> EXCERPTED RECORDS

□ □ □

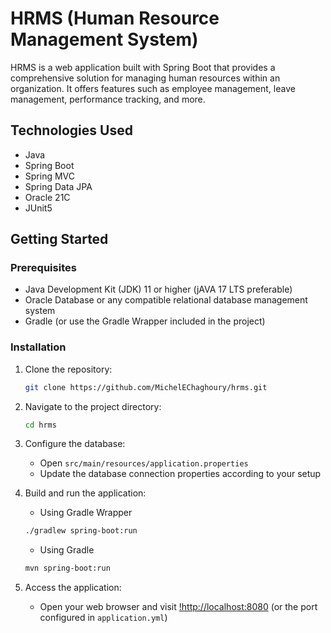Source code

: # HRMS (Human Resource Management System)

HRMS is a web application built with Spring Boot that provides a comprehensive solution for managing human resources within an organization. It offers features such as employee management, leave management, performance tracking, and more.

## Technologies Used

- Java
- Spring Boot
- Spring MVC
- Spring Data JPA
- Oracle 21C
- JUnit5

## Getting Started

### Prerequisites

- Java Development Kit (JDK) 11 or higher (jAVA 17 LTS preferable)
- Oracle Database or any compatible relational database management system
- Gradle (or use the Gradle Wrapper included in the project)

### Installation

1. Clone the repository:

    ```bash
    git clone https://github.com/MichelEChaghoury/hrms.git
    ```

2. Navigate to the project directory:

    ```bash
    cd hrms
    ```

3. Configure the database:

    - Open `src/main/resources/application.properties`
    - Update the database connection properties according to your setup

4. Build and run the application:

    - Using Gradle Wrapper

    ```bash
    ./gradlew spring-boot:run
    ```

    - Using Gradle

    ```bash
    mvn spring-boot:run
    ```

5. Access the application:
    - Open your web browser and visit [!http://localhost:8080](http://localhost:8080) (or the port configured in `application.yml`)
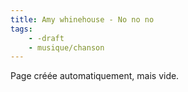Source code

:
 ```yaml
---
title: Amy whinehouse - No no no
tags:
    - -draft
    - musique/chanson
---
```


Page créée automatiquement, mais vide.
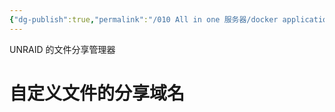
```yaml
---
{"dg-publish":true,"permalink":"/010 All in one 服务器/docker application/File Browser/","dgPassFrontmatter":true,"created":"2024-06-22T15:45:21.043+08:00","updated":"2024-06-22T16:32:30.155+08:00"}
---
```


UNRAID 的文件分享管理器
# 自定义文件的分享域名

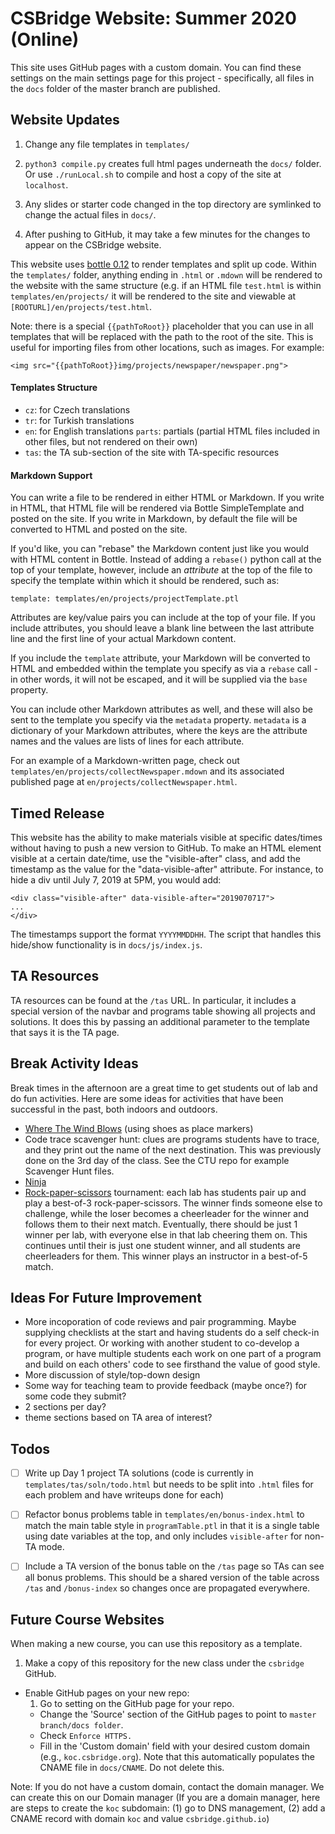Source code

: # CSBridge Website: Summer 2020 (Online)

This site uses GitHub pages with a custom domain.  You can find these settings on the main settings page for this project - specifically, all files in the `docs` folder of the master branch are published.

## Website Updates

1. Change any file templates in ```templates/```

2. ```python3 compile.py``` creates full html pages underneath the ```docs/``` folder.  Or use `./runLocal.sh` to compile and host a copy of the site at `localhost`.

3. Any slides or starter code changed in the top directory are symlinked to change the actual files in ```docs/```.

4. After pushing to GitHub, it may take a few minutes for the changes to appear on the CSBridge website.

This website uses [bottle 0.12](https://bottlepy.org/docs/0.12/index.html) to render templates and split up code.  Within the `templates/` folder, anything ending in `.html` or `.mdown` will be rendered to the website with the same structure (e.g. if an HTML file `test.html` is within `templates/en/projects/` it will be rendered to the site and viewable at `[ROOTURL]/en/projects/test.html`.

Note: there is a special `{{pathToRoot}}` placeholder that you can use in all templates that will be replaced with the path to the root of the site.  This is useful for importing files from other locations, such as images.  For example:

```
<img src="{{pathToRoot}}img/projects/newspaper/newspaper.png">	
```

#### Templates Structure

+ `cz`: for Czech translations
+ `tr`: for Turkish translations
+ `en`: for English translations
`parts`: partials (partial HTML files included in other files, but not rendered on their own)
+ `tas`: the TA sub-section of the site with TA-specific resources

#### Markdown Support
You can write a file to be rendered in either HTML or Markdown.  If you write in HTML, that HTML file will be rendered via Bottle SimpleTemplate and posted on the site.  If you write in Markdown, by default the file will be converted to HTML and posted on the site.  

If you'd like, you can "rebase" the Markdown content just like you would with HTML content in Bottle.  Instead of adding a `rebase()` python call at the top of your template, however, include an _attribute_ at the top of the file to specify the template within which it should be rendered, such as:

```
template: templates/en/projects/projectTemplate.ptl
```

Attributes are key/value pairs you can include at the top of your file.  If you include attributes, you should leave a blank line between the last attribute line and the first line of your actual Markdown content.

If you include the `template` attribute, your Markdown will be converted to HTML and embedded within the template you specify as via a `rebase` call - in other words, it will not be escaped, and it will be supplied via the `base` property.

You can include other Markdown attributes as well, and these will also be sent to the template you specify via the `metadata` property.  `metadata` is a dictionary of your Markdown attributes, where the keys are the attribute names and the values are lists of lines for each attribute.

For an example of a Markdown-written page, check out `templates/en/projects/collectNewspaper.mdown` and its associated published page at `en/projects/collectNewspaper.html`.

## Timed Release
This website has the ability to make materials visible at specific dates/times without having to push a new version to GitHub.  To make an HTML element visible at a certain date/time, use the "visible-after" class, and add the timestamp as the value for the "data-visible-after" attribute.  For instance, to hide a div until July 7, 2019 at 5PM, you would add:

```
<div class="visible-after" data-visible-after="2019070717">
...
</div>
```

The timestamps support the format `YYYYMMDDHH`.  The script that handles this hide/show functionality is in `docs/js/index.js`.

## TA Resources
TA resources can be found at the `/tas` URL.  In particular, it includes a special version of the navbar and programs table showing all projects and solutions.  It does this by passing an additional parameter to the template that says it is the TA page.


## Break Activity Ideas
Break times in the afternoon are a great time to get students out of lab and do fun activities.  Here are some ideas for activities that have been successful in the past, both indoors and outdoors.
- [Where The Wind Blows](https://youthgroupgames.com.au/games/111/where-the-wind-blows/) (using shoes as place markers)
- Code trace scavenger hunt: clues are programs students have to trace, and they print out the name of the next destination.  This was previously done on the 3rd day of the class.  See the CTU repo for example Scavenger Hunt files.
- [Ninja](https://en.wikipedia.org/wiki/Ninja_(playground_game))
- [Rock-paper-scissors](https://en.wikipedia.org/wiki/Rock–paper–scissors) tournament: each lab has students pair up and play a best-of-3 rock-paper-scissors.  The winner finds someone else to challenge, while the loser becomes a cheerleader for the winner and follows them to their next match.  Eventually, there should be just 1 winner per lab, with everyone else in that lab cheering them on.  This continues until their is just one student winner, and all students are cheerleaders for them.  This winner plays an instructor in a best-of-5 match.


## Ideas For Future Improvement

- More incoporation of code reviews and pair programming.  Maybe supplying checklists at the start and having students do a self check-in for every project.  Or working with another student to co-develop a program, or have multiple students each work on one part of a program and build on each others' code to see firsthand the value of good style.
- More discussion of style/top-down design
- Some way for teaching team to provide feedback (maybe once?) for some code they submit?
- 2 sections per day?
- theme sections based on TA area of interest?


## Todos
- [ ] Write up Day 1 project TA solutions (code is currently in `templates/tas/soln/todo.html` but needs to be split into `.html` files for each problem and have writeups done for each)
- [ ] Refactor bonus problems table in `templates/en/bonus-index.html` to match the main table style in `programTable.ptl` in that it is a single table using date variables at the top, and only includes `visible-after` for non-TA mode.
- [ ] Include a TA version of the bonus table on the `/tas` page so TAs can see all bonus problems.  This should be a shared version of the table across `/tas` and `/bonus-index` so changes once are propagated everywhere.


## Future Course Websites

When making a new course, you can use this repository as a template.

1. Make a copy of this repository for the new class under the `csbridge` GitHub.
+ Enable GitHub pages on your new repo:
    1. Go to setting on the GitHub page for your repo.
    + Change the 'Source' section of the GitHub pages to point to ```master branch/docs folder```.
	+ Check ```Enforce HTTPS.```
	+ Fill in the 'Custom domain' field with your desired custom domain (e.g., `koc.csbridge.org`). Note that this automatically populates the CNAME file in ```docs/CNAME```. Do not delete this.

Note: If you do not have a custom domain, contact the domain manager. We can create this on our Domain manager (If you are a domain manager, here are steps to create the ```koc``` subdomain: (1) go to DNS management, (2) add a CNAME record with domain ```koc``` and value ```csbridge.github.io```)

□ □ □

> INSTRUCTIONS FOR THE TASK
Lines containing the word "changes" must all be returned from the material above.

> RESPONSE BOX
4. After pushing to GitHub, it may take a few minutes for the changes to appear on the CSBridge website.
- [ ] Include a TA version of the bonus table on the `/tas` page so TAs can see all bonus problems.  This should be a shared version of the table across `/tas` and `/bonus-index` so changes once are propagated everywhere.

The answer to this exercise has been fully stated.